Pengecualian berlaku untuk kawasan yang digunakan sebagai tempat kegiatan usaha di bidang perkebunan dan pertambangan.
Siapa yang Menentukan Besaran PBB?
Besaran Pajak Bumi dan Bangunan (PBB) menjadi kewenangan pemerintah daerah, yang penetapannya dipengaruhi oleh kenaikan Nilai Jual Objek Pajak (NJOP).
Pemerintah pusat juga memiliki peran yang diatur dalam Undang-Undang Nomor 1 Tahun 2022 tentang Hubungan Keuangan antara Pemerintah Pusat dan Pemerintah Daerah (UU HKPD), yang memuat ketentuan mengenai NJOP dan PBB.

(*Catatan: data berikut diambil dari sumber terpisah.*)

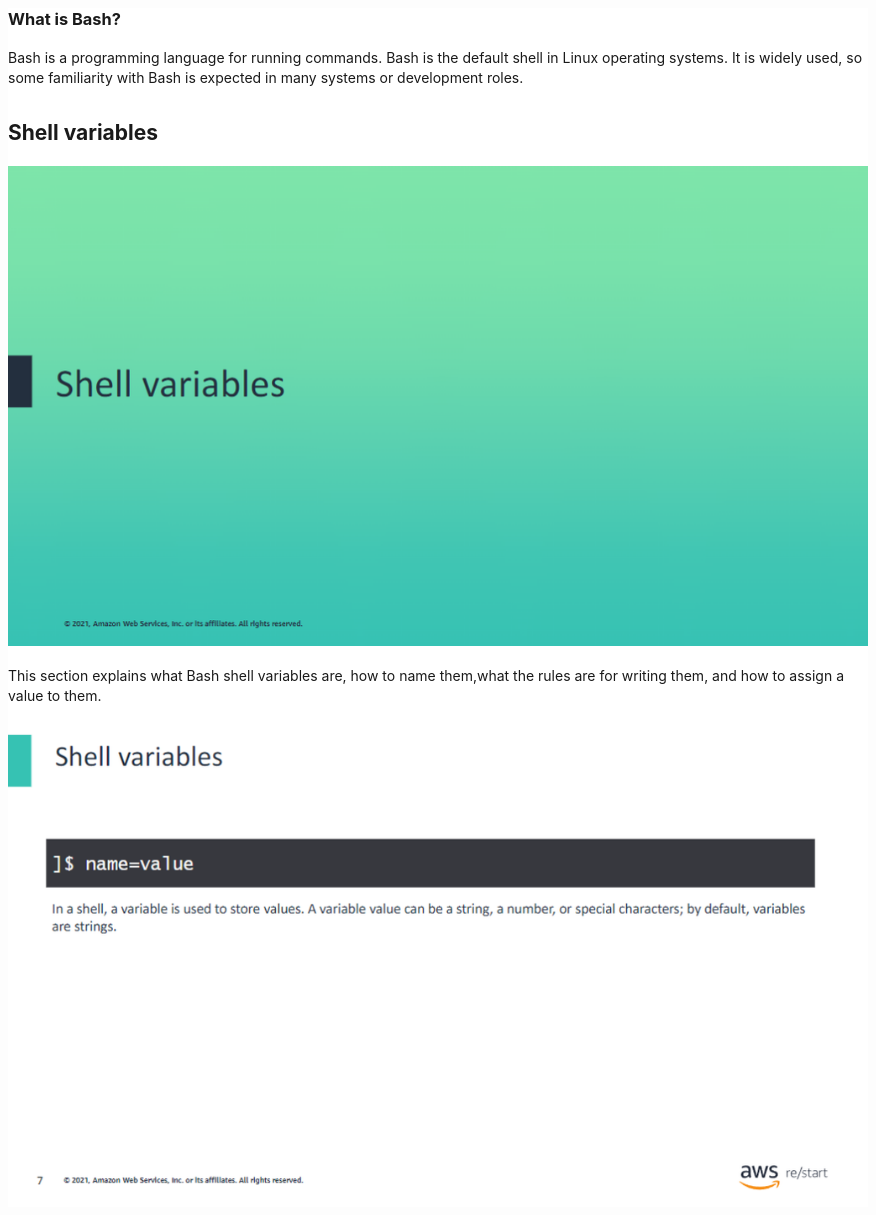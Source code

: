 ### What is Bash?

Bash is a programming language for running commands. Bash is the default shell in Linux operating systems. It is widely used, so some familiarity with Bash is expected in many systems or development roles.

## Shell variables

![Shell variables](../../../assets/day-10/shell_variables.png)

This section explains what Bash shell variables are, how to name them,what the rules are for writing them, and how to assign a value to them.

![Shell variables](../../../assets/day-10/shell_variables_example.png)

"Pajak Bumi dan Bangunan Perdesaan dan Perkotaan, yang selanjutnya disingkat PBB-P2, adalah pajak atas bumi dan/atau bangunan yang dimiliki, dikuasai, dan/atau dimanfaatkan oleh orang pribadi atau badan," tulis Pasal 1 ayat (33) UU HKPD.

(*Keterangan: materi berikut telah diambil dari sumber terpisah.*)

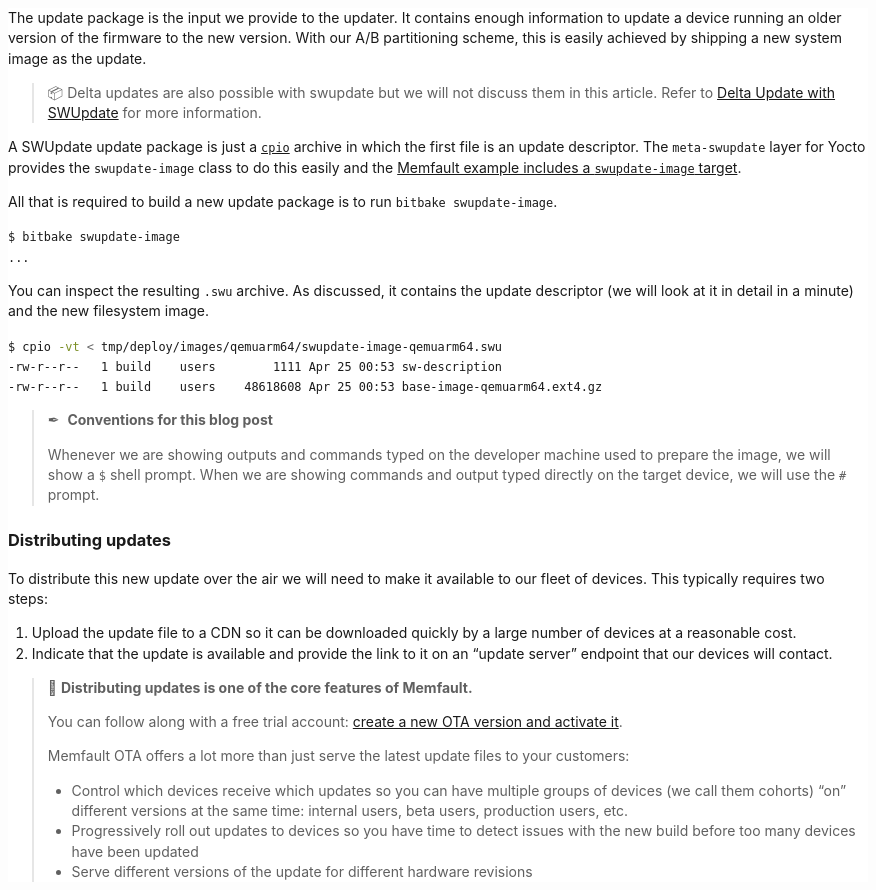 The update package is the input we provide to the updater. It contains enough
information to update a device running an older version of the firmware to the
new version. With our A/B partitioning scheme, this is easily achieved by
shipping a new system image as the update.

> 📦 Delta updates are also possible with swupdate but we will not discuss them
> in this article. Refer to
> [Delta Update with SWUpdate](https://sbabic.github.io/swupdate/delta-update.html)
> for more information.

A SWUpdate update package is just a [`cpio`][cpio] archive in which the first
file is an update descriptor. The `meta-swupdate` layer for Yocto provides the
`swupdate-image` class to do this easily and the
[Memfault example includes a `swupdate-image` target](https://github.com/memfault/memfault-linux-sdk/blob/1.4.0-kirkstone/meta-memfault-example/recipes-core/images/swupdate-image.bb).

All that is required to build a new update package is to run
`bitbake swupdate-image`.

```bash
$ bitbake swupdate-image
...
```

You can inspect the resulting `.swu` archive. As discussed, it contains the
update descriptor (we will look at it in detail in a minute) and the new
filesystem image.

```bash
$ cpio -vt < tmp/deploy/images/qemuarm64/swupdate-image-qemuarm64.swu
-rw-r--r--   1 build    users        1111 Apr 25 00:53 sw-description
-rw-r--r--   1 build    users    48618608 Apr 25 00:53 base-image-qemuarm64.ext4.gz
```

> ✒ ️ **Conventions for this blog post**
>
> Whenever we are showing outputs and commands typed on the developer machine
> used to prepare the image, we will show a `$` shell prompt. When we are
> showing commands and output typed directly on the target device, we will use
> the `#` prompt.

[cpio]: https://en.wikipedia.org/wiki/Cpio

### Distributing updates

To distribute this new update over the air we will need to make it available to
our fleet of devices. This typically requires two steps:

1. Upload the update file to a CDN so it can be downloaded quickly by a large
   number of devices at a reasonable cost.
2. Indicate that the update is available and provide the link to it on an
   “update server” endpoint that our devices will contact.

> 📢 **Distributing updates is one of the core features of Memfault.**
>
> You can follow along with a free trial account:
> [create a new OTA version and activate it](https://docs.memfault.com/docs/linux/quickstart-raspberrypi#use-memfault-ota-to-update-your-raspberry-pi).
>
> Memfault OTA offers a lot more than just serve the latest update files to your
> customers:
>
> - Control which devices receive which updates so you can have multiple groups
>   of devices (we call them cohorts) “on” different versions at the same time:
>   internal users, beta users, production users, etc.
> - Progressively roll out updates to devices so you have time to detect issues
>   with the new build before too many devices have been updated
> - Serve different versions of the update for different hardware revisions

Dalam undang-undang tersebut, bumi diartikan sebagai permukaan bumi yang meliputi tanah dan perairan pedalaman. Sementara bangunan adalah konstruksi teknik yang ditanam atau dilekatkan secara tetap di atas maupun di bawah permukaan bumi.
NJOP sendiri adalah harga rata-rata yang diperoleh dari transaksi jual beli secara wajar. Jika tidak terdapat transaksi, NJOP ditentukan melalui perbandingan harga dengan objek sejenis, nilai perolehan baru, atau NJOP pengganti.
Pasal 40 ayat (1) UU HKPD menegaskan bahwa dasar pengenaan PBB-P2 adalah NJOP. Adapun Pasal 40 ayat (7) menyatakan bahwa besaran NJOP ditetapkan oleh masing-masing kepala daerah.
Dasar Pengenaan PBB-P2
Mengutip Pajakku.com, dasar pengenaan PBB-P2 adalah NJOP yang diatur dalam pasal 79 UU PDRD. Besaran NJOP ini ditetapkan tiga tahun oleh masing-masing kepala daerah, namun dikecualikan untuk objek pajak tertentu yang bisa ditetapkan setiap tahun sesuai dengan perkembangan yang terjadi di wilayahnya.
Besaran NJOP dipengaruhi oleh:
- Faktor yang mempengaruhi NJOP bumi seperti lokasi, peruntukan, pemanfaatan, dan kondisi lingkungan sekitar.
- Faktor yang mempengaruhi NJOP bangunan seperti bahan baku yang digunakan dalam rangka membangun bangunan tersebut, lokasi bangunan, rekayasa, dan kondisi di sekitar bangunan tersebut.
Cara Menghitung PBB-P2
Dalam Pasal 81 UU PDRD, besaran pokok dihitung dengan cara mengalikan tarif yang sudah ditentukan sebelumnya dengan dasar pengenaan pajak atau DPP yang ditetapkan kepala daerah berupa NJOP setelah dikurangi NJOPTKP.
NJOPTKP merupakan batas untuk nilai jual objek pajak yang tidak kena pajak. Mengacu pada Pasal 77 ayat (4) dan (5) UU PDRD ditetapkan paling rendah untuk besaran NJOPTKP yakni sebesar Rp 10 juta untuk setiap wajib pajak.
Selain itu, NJOPTKP besarannya juga diatur dan ditetapkan dengan peraturan pada daerah masing-masing.
Dapat disimpulkan rumus untuk mencari jumlah PBB P2 yang terutang, sebagai berikut:
PBB P2 Terutang = Tarif x Dasar Pengenaan Pajak = Tarif x (NJOP – NJOPTKP).